Tawfeel Almansoor was born in Bahrain on the 14th of November, 1957. He obtained a bachelor's degree in law at Cairo University in 1980 as well as a diploma in international law from The Hague Academy of International Law in 1988. He joined the country's Ministry of Foreign Affair's in 1981, working under the legal directorate until 1990.

Since 1990, he has worked as first secretary for the Bahraini embassy in Washington DC. From 1995 to 1999, he became the first secretary of Bahrain's mission to the United Nations wherein he represented Bahrain at the UN General Assembly three times (1997—1999) and the UN Security Council after the country was voted into the council in 1997. In 1999, he was awarded a master's degree in international relations from St John's University, New York. From August 1999 to 2001, he was reassigned as deputy chief of the Bahraini embassy in Cairo, Egypt. As part of his tenure, he represented Bahrain at various Arab League summits during this time.

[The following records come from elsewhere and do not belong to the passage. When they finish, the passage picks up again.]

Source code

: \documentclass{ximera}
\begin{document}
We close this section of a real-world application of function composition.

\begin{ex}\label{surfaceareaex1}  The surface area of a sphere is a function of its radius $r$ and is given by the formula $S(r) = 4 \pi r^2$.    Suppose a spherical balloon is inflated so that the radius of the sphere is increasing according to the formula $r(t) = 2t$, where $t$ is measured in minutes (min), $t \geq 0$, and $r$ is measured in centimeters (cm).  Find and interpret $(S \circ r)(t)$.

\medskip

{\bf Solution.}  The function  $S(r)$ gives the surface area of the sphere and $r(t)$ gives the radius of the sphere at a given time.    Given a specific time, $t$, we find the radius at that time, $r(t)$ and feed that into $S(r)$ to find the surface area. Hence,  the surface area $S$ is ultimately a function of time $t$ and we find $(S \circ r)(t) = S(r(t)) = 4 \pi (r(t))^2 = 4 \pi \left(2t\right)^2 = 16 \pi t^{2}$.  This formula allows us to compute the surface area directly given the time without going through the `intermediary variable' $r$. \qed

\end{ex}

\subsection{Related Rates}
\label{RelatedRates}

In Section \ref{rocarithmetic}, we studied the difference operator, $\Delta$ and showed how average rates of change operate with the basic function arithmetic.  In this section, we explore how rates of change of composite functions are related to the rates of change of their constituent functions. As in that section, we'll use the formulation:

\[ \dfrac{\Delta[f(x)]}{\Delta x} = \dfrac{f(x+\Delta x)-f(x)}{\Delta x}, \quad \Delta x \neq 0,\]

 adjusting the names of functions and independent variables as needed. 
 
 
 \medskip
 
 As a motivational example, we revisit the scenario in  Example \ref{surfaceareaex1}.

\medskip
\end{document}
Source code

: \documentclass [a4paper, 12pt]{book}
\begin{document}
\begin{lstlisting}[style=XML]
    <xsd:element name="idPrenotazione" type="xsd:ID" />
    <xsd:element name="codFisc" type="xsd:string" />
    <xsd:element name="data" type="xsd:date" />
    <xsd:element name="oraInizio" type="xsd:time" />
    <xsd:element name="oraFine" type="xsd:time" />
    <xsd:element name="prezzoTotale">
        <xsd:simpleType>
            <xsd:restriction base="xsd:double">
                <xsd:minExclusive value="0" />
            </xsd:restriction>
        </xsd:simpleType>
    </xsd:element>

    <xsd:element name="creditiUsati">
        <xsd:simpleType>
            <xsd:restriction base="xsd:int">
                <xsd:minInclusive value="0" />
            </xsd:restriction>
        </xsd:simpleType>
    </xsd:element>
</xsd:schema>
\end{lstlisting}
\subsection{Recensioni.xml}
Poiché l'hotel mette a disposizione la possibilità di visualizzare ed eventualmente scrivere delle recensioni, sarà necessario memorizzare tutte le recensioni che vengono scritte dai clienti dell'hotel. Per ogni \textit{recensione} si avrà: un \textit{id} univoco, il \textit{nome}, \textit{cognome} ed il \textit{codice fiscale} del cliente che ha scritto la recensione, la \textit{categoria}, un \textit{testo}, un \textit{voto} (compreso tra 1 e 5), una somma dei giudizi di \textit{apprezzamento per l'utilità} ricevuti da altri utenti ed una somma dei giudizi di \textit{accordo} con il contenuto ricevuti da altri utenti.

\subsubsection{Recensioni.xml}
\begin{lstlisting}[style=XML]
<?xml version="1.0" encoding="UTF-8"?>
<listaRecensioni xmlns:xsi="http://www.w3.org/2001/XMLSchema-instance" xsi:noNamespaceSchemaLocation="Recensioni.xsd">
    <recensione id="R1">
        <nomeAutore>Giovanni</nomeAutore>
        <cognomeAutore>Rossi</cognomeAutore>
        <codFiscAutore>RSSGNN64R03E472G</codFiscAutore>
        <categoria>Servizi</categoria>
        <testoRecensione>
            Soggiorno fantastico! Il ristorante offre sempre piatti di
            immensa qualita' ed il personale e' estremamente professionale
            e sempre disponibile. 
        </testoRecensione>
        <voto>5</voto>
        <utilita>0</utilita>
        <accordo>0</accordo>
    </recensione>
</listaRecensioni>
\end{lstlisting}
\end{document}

In September 2001, he was appointed as ambassador of Bahrain to the Russian Federation, a position he held until May 2003 when he became the Bahraini ambassador to the United Nations. One of his duties include promoting Bahrain through Arab states. Almansoor was appointed as the permanent representative to the United Nations for the Kingdom of Bahrain in 2003 and remained at this post until 2011. He currently servies as Assistant Undersecretary for Western Countries & Afro-Asian Affairs at the Bahraini foreign ministry.